Très souvent, un contact direct, pendant la narration des antécédents pathologiques généraux et loco-régionaux, est de loin préférable afin qu'une relation patient-praticien bénéfique se noue d'une façon insensible. Cette relation permettra de percevoir intuitivement tout ce que le consultant n'aurait pas voulu ou su exprimer par écrit.

L'état psychique pourra ainsi être apprécié d'une façon plus précise. Toute anxiété anormale, toute dépression apparente, toute tension excessive, pendant l'exposé devra incité à rechercher si un traitement médicamenteux spécifique ou psychanalytique est en cours ou a déjà été pratiqué.

Examen exobuccal

Il intervient d'une façon systématique dès que l'édenté a terminé l'exposé de ses antécédents généraux et locaux.

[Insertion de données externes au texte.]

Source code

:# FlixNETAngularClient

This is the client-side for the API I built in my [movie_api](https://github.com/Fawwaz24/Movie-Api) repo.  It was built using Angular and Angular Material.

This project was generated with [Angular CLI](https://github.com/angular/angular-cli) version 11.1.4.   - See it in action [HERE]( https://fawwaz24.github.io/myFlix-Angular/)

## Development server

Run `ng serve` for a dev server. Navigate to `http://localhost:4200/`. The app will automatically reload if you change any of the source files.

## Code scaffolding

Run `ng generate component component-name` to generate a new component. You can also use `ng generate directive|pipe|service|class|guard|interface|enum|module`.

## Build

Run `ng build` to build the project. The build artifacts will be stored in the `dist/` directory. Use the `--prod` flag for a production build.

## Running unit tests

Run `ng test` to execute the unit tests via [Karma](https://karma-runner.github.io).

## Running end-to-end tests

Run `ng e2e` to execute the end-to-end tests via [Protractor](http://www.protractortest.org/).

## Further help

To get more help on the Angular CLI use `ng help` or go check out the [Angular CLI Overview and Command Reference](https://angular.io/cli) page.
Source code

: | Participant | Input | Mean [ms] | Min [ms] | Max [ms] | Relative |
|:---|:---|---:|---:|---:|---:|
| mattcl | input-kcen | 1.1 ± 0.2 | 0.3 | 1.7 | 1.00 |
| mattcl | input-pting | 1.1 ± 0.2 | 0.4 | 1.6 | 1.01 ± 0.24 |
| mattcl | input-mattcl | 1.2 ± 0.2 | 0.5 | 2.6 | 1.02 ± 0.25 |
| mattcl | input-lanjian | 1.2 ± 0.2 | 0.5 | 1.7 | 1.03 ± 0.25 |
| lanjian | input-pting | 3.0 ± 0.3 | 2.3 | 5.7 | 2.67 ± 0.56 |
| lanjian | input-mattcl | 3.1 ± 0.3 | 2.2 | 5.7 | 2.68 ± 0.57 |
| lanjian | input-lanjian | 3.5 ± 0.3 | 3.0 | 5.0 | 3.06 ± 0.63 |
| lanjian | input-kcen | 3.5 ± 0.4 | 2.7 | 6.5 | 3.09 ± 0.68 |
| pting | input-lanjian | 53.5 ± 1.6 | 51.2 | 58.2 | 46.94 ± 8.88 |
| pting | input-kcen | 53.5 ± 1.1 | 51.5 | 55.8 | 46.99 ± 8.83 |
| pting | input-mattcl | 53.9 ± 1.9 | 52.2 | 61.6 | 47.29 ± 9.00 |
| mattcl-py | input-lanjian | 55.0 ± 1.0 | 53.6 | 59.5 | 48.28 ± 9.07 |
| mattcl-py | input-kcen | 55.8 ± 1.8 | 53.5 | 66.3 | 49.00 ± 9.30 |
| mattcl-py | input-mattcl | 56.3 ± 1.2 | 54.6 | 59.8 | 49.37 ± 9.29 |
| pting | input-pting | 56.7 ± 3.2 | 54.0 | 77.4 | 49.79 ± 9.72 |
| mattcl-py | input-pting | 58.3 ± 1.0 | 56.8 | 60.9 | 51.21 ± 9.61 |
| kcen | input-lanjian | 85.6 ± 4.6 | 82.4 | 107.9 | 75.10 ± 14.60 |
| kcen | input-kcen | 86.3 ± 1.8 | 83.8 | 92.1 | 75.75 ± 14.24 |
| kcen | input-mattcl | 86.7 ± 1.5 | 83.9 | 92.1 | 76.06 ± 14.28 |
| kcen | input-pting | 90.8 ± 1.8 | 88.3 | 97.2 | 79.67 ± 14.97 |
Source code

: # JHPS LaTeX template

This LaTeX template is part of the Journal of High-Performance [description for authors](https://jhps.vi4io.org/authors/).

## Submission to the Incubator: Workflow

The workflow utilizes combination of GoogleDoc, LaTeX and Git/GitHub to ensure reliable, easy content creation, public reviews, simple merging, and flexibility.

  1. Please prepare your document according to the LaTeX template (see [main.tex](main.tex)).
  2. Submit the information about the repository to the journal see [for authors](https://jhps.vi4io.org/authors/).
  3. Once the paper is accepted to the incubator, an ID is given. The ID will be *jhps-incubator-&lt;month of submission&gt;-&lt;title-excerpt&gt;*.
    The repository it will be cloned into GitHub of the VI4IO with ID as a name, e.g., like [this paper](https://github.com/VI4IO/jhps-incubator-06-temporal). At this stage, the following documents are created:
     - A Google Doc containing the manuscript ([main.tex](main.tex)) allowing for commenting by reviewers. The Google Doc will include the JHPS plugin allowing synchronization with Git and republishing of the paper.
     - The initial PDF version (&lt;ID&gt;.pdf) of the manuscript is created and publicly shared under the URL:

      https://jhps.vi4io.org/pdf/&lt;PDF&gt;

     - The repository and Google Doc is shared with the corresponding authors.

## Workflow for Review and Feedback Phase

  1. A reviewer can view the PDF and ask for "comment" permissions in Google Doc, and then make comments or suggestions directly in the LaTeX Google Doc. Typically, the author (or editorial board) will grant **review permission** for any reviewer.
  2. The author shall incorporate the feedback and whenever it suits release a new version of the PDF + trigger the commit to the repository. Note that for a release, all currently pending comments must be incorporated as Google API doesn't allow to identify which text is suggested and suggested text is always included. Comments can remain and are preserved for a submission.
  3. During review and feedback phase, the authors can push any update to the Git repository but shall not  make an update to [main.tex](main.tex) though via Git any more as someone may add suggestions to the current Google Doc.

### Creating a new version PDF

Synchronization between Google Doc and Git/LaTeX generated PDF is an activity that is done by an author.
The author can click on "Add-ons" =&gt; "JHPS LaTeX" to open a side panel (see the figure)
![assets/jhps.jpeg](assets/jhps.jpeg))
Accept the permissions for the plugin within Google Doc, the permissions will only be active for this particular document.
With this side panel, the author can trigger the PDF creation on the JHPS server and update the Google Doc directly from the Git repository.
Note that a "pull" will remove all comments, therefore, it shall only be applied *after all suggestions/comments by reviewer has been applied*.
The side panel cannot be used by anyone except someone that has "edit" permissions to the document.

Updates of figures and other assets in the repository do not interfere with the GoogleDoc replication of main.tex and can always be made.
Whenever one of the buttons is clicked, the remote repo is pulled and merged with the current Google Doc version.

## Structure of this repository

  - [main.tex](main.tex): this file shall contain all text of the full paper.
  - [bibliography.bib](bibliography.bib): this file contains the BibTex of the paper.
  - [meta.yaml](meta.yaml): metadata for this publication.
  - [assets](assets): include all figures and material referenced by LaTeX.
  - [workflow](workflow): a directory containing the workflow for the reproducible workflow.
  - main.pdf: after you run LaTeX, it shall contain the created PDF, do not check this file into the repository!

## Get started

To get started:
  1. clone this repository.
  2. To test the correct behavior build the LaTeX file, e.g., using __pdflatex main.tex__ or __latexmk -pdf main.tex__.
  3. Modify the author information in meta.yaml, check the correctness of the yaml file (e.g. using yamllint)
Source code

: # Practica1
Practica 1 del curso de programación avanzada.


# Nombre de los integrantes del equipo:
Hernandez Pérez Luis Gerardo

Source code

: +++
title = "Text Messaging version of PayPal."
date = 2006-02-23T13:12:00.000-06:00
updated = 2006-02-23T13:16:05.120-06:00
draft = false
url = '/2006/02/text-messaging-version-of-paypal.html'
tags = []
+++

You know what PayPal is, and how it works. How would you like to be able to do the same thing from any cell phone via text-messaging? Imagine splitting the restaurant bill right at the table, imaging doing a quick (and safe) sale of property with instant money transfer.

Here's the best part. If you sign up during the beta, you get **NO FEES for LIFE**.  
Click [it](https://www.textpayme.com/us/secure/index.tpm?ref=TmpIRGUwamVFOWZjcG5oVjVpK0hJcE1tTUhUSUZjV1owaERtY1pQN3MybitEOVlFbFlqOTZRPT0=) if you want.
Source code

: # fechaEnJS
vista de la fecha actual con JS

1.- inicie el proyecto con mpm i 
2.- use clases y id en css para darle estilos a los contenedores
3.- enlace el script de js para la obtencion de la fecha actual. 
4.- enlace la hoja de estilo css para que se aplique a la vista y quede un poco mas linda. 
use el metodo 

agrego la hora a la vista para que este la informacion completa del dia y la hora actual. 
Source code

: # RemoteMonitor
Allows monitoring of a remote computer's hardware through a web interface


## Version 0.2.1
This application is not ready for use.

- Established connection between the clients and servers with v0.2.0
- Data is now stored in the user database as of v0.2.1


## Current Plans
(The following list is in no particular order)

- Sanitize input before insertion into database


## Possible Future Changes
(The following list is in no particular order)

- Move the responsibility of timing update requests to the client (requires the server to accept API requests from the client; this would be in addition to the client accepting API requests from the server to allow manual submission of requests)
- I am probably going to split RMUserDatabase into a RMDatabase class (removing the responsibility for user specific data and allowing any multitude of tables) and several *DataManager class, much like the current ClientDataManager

Il a pour objet d'étudier successivement : 

- La mobilité mandibulaire
- Le comportement de L'articulation mandibulo-temporale.
- Le complexe musculaire cranio-vertébro-scapulo-hyo-linguomandibulaire.

 * Mobilité mandibulaire : 

L'ouverture buccale est mesurée avec une régle graduée. Le trajet symphysaire d'abaissement et d'élévation de la mandibule est éprouvé en vuede détecter toute latéro-déviation. Les mouvements de propulsion, de latéralité droite et gauche, sont ensuite analysés en direction, qualité et intensité.

* Comportement de l'articulation mandibulo-temporale.

L'auscultation simultanée, digitale et au stéthoscope s'impose. Elle est destinée à mettre en évidence les zones douloureuses prétragiennes, auriculaires uni ou bilatérales, les craquements ( dysfonction), les crépitements (altération des surfaces articulaires), les subluxations.

* Examen du complexe cranio-vertébro-scapulo-hyo-linguomandibulaire.

Il consistera essentiellement sur à une palpation méthodique à droite puis à gauche de l'origine de l'extrémité, et du corps de tous les faisceaux musculaires de ce complexe .

Il sera conduit systématiquement dans l'ordre suivant : 

Muscles masséters au niveau de leurs deux chefs :
- chef profond en avant de la capsule;
-chef superficiel par pincement de la joue.

Muscles temporaux au niveau de leurs deux chefs:
-chef antérieur, par pression digital un centimètre en arrière de l'oeil;
-chef postérieur, par pression, un centimètre au dessous de l'oreil.